Deblur Photos Using Generic Pix2Pix

A Naive Approach with Minimal Domain Knowledge

Motivation / Background

Last week my partner came across a problem at work. There were some poorly shot photos that were quite blurry and needed to be repaired. Unsharp masking didn’t work well, along with a few free reparing softwares. The problem was solved by manually recreate important parts of the photo using Photoshop. But I couldn’t help but wonder if deblurring can be done via some generic deep learning algorithms.

I started with some super resolution algorithms, but soon realized that there are some differences. De-blurring, in essence, is trying to reverse convolution on an image (blind decovolution). Super-resolution, on the other hand, is trying to reverse the down-sampling on an image. Therefore I found pix2pix model should be more adequate for this task (as paired mappings between blurry photos and clear photos)[1]

(Warning: Restoring degrading images is a topic that has been actively researched, and on which I’m mostly ignorant. This post is about me throwing a generic algorithm at it. Please check the reference section for some examples of the research [2][3][4])

Implementation Overview

Explanation to Adversarial Training from [1]

The code is based on pix2pix implementation by mrzhu-cool on Github, with the following modifications.

  • The original GAN loss is replaced by Wasserstein loss (using a similar structure as in martinarjovsky/WassersteinGAN)[5].
  • The image is normalized as in torchvision.models.
  • The Tanh activation in the last layer of the generator is removed.
  • Before adversarial training, train generator with L1-loss to the original image for 1 epoch.

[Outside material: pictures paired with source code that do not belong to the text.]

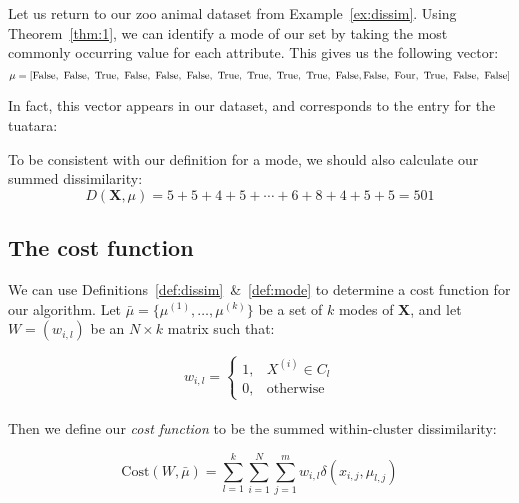 \begin{example}\label{ex:mode}
    Let us return to our zoo animal dataset from Example~\ref{ex:dissim}. Using 
    Theorem~\ref{thm:1}, we can identify a mode of our set by taking the most 
    commonly occurring value for each attribute. This gives us the following 
    vector:
    \[
        \mu = \left[\false, \ \false, \ \true, \ \false, \ \false, \ \false, \
        \true, \ \true, \ \true, \ \true, \ \false, \false, \ \text{Four}, \ 
        \true, \ \false, \ \false\right]
    \]

    In fact, this vector appears in our dataset, and corresponds to the entry 
    for the tuatara:
    
    \begin{table}[h]
        \resizebox{\textwidth}{!}{%
        \centering
        \label{tab:tuatara}
    }
    \end{table}

    To be consistent with our definition for a mode, we should also calculate 
    our summed dissimilarity:
    \[
        D(\textbf{X}, \mu) = 5 + 5 + 4 + 5 + \cdots + 6 + 8 + 4 + 5 + 5 = 501
    \]
\end{example}

\subsection{The cost function}\label{subsec:cost}

We can use Definitions~\ref{def:dissim}~\&~\ref{def:mode} to determine a cost 
function for our algorithm. Let \(\bar{\mu} = \{\mu^{(1)}, \ldots, \mu^{(k)}\}\) 
be a set of \(k\) modes of \textbf{X}, and let \(W = (w_{i,l})\) be an \(N 
\times k\) matrix such that:

\[ 
    w_{i,l} = \begin{cases}
                1, & X^{(i)} \in C_l \\
                0, & \text{otherwise}
              \end{cases}
\]\\

Then we define our \emph{cost function} to be the summed within-cluster 
dissimilarity:

\begin{equation}
    \text{Cost}(W, \bar{\mu}) = \sum_{l=1}^{k} \sum_{i=1}^{N} 
                                \sum_{j=1}^{m} w_{i,l} 
                                \delta(x_{i,j}, \mu_{l,j})
\end{equation}


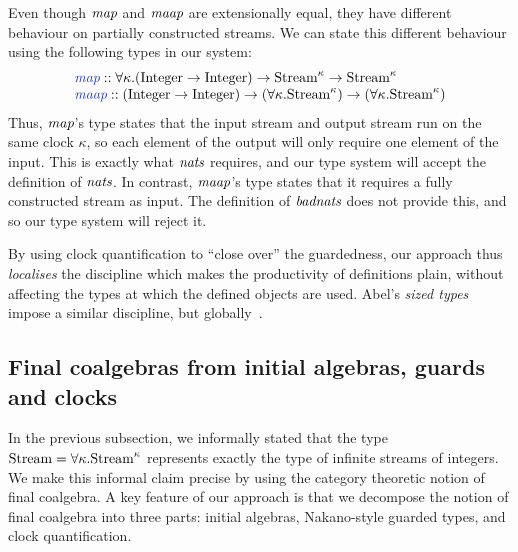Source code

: Even though $\textit{map}$ and $\textit{maap}$ are extensionally equal,
they have different behaviour on partially constructed streams. We can
state this different behaviour using the following types in our system:
\begin{displaymath}
  \begin{array}{l}
    \defn{map} :: \forall \kappa. (\tyname{Integer} \to \tyname{Integer}) \to \tyname{Stream}^\kappa \to \tyname{Stream}^\kappa \\
    \defn{maap} :: (\tyname{Integer} \to \tyname{Integer}) \to (\forall \kappa. \tyname{Stream}^\kappa) \to (\forall \kappa. \tyname{Stream}^\kappa)
  \end{array}
\end{displaymath}
Thus, $\textit{map}$'s type states that the input stream and output
stream run on the same clock $\kappa$, so each element of the output
will only require one element of the input. This is exactly what
$\textit{nats}$ requires, and our type system will accept the
definition of $\textit{nats}$. In contrast, $\textit{maap}$'s type
states that it requires a fully constructed stream as input. The
definition of $\textit{badnats}$ does not provide this, and so our type
system will reject it.

By using clock quantification to ``close over'' the guardedness, our
approach thus \emph{localises} the discipline which makes the
productivity of definitions plain, without affecting the types at
which the defined objects are used. Abel's \emph{sized types} impose a
similar discipline, but globally~\cite{abel04termination}.

\subsection{Final coalgebras from initial algebras, guards and clocks}
\label{sec:main-results-intro}

In the previous subsection, we informally stated that the type
$\textrm{Stream} = \forall \kappa. \textrm{Stream}^\kappa$ represents
exactly the type of infinite streams of integers. We make this
informal claim precise by using the category theoretic notion of final
coalgebra. A key feature of our approach is that we decompose the
notion of final coalgebra into three parts: initial algebras,
Nakano-style guarded types, and clock quantification.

The MIRFLICKR-25k dataset is used (in hope of generalizing better with real-life photos). The first 20k photos is used in training. Scaling and random cropping is applied. For the last 5k photos, around 2k are used as validation/development set, and the rest is reserved as test set (not used yet).

The artificial blurring is created by applying an uniform 3x3 filter and an Gaussian 5x5 filter (there’s a lot of rooms to be improved):

Left: Uniform Filter used by Blur(3); Right: Gaussian Filter used by GaussianBlur(5, 1.5)

Results — Uniform Filter

Achieved ~19.5 PSNR in development set with 200 epochs (batch size 16).

Samples from training dataset. Left: Blurred (Input); Middle: Recovered (Output); Right: Ground Truth
Real Photo Examples. Left: Blurred (Input); Middle: Recovered (Output)

Results — Gaussian Filter

Achieved ~19.8 PSNR in development set with 200 epochs (batch size 16).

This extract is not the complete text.